== Problem to solve ==
Could you show each line of the records that contains the word "cdot"?

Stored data
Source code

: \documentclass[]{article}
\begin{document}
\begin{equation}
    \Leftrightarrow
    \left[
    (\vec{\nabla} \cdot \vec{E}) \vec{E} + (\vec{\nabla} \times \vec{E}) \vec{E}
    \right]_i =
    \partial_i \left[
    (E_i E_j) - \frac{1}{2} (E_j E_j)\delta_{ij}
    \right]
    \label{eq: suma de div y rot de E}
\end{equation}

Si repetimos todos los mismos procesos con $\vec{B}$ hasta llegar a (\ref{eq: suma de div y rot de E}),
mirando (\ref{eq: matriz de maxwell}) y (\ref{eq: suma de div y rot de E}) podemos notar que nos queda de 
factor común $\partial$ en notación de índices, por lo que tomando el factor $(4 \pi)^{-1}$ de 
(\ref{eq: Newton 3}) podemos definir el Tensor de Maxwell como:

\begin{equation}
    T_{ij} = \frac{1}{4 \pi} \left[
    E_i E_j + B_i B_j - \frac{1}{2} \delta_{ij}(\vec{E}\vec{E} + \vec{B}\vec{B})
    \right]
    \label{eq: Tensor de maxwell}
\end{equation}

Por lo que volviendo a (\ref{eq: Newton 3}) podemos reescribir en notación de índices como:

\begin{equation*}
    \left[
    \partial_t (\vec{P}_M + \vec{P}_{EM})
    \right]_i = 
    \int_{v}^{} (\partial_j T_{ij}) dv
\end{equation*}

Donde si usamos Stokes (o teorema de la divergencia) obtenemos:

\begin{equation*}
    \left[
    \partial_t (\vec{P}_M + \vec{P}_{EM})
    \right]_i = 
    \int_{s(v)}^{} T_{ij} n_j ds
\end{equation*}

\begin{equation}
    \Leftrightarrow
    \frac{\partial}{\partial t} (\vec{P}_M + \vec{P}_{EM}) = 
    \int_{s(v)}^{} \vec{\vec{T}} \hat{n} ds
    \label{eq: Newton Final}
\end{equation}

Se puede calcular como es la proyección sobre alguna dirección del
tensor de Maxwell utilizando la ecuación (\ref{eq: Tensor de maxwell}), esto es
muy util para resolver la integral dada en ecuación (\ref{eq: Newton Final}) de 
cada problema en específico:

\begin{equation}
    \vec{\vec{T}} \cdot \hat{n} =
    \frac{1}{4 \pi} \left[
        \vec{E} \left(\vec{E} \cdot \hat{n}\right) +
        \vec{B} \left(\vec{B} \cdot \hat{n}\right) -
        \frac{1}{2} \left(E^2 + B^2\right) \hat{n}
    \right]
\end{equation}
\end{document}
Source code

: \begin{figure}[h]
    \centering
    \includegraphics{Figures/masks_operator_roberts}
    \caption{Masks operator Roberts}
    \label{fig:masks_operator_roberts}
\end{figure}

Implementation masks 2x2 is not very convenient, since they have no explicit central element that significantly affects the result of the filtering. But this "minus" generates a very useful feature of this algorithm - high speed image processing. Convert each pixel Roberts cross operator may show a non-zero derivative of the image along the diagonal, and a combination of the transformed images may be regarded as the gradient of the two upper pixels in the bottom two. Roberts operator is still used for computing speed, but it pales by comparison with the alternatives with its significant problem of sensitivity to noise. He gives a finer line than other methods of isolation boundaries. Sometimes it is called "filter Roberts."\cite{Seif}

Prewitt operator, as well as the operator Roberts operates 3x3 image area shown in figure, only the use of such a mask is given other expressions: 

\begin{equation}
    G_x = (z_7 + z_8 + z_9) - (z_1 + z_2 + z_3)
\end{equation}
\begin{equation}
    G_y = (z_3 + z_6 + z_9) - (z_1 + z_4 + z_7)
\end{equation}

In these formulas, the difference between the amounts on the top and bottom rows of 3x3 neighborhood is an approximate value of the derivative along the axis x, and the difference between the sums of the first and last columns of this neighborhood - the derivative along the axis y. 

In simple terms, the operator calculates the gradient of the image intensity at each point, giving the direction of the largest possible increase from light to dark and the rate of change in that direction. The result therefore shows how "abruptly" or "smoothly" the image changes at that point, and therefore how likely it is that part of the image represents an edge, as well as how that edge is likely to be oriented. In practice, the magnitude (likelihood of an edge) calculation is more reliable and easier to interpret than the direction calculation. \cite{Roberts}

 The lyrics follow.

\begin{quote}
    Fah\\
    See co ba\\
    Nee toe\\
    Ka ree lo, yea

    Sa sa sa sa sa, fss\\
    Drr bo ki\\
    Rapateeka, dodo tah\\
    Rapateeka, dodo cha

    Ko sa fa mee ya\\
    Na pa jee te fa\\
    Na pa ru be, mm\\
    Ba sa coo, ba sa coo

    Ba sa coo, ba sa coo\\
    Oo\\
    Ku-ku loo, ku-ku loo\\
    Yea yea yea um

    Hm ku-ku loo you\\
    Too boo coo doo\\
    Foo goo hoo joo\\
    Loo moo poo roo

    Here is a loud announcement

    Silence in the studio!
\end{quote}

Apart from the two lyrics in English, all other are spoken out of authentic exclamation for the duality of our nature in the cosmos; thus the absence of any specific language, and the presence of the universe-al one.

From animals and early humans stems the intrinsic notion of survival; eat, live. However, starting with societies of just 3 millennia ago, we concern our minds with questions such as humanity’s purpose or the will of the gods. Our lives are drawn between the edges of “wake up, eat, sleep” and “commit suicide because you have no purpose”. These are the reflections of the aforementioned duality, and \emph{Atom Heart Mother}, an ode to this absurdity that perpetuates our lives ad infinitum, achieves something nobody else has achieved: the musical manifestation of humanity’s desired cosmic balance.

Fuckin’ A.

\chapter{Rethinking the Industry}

== Solution ==
    (\vec{\nabla} \cdot \vec{E}) \vec{E} + (\vec{\nabla} \times \vec{E}) \vec{E}
    \vec{\vec{T}} \cdot \hat{n} =
        \vec{E} \left(\vec{E} \cdot \hat{n}\right) +
        \vec{B} \left(\vec{B} \cdot \hat{n}\right) -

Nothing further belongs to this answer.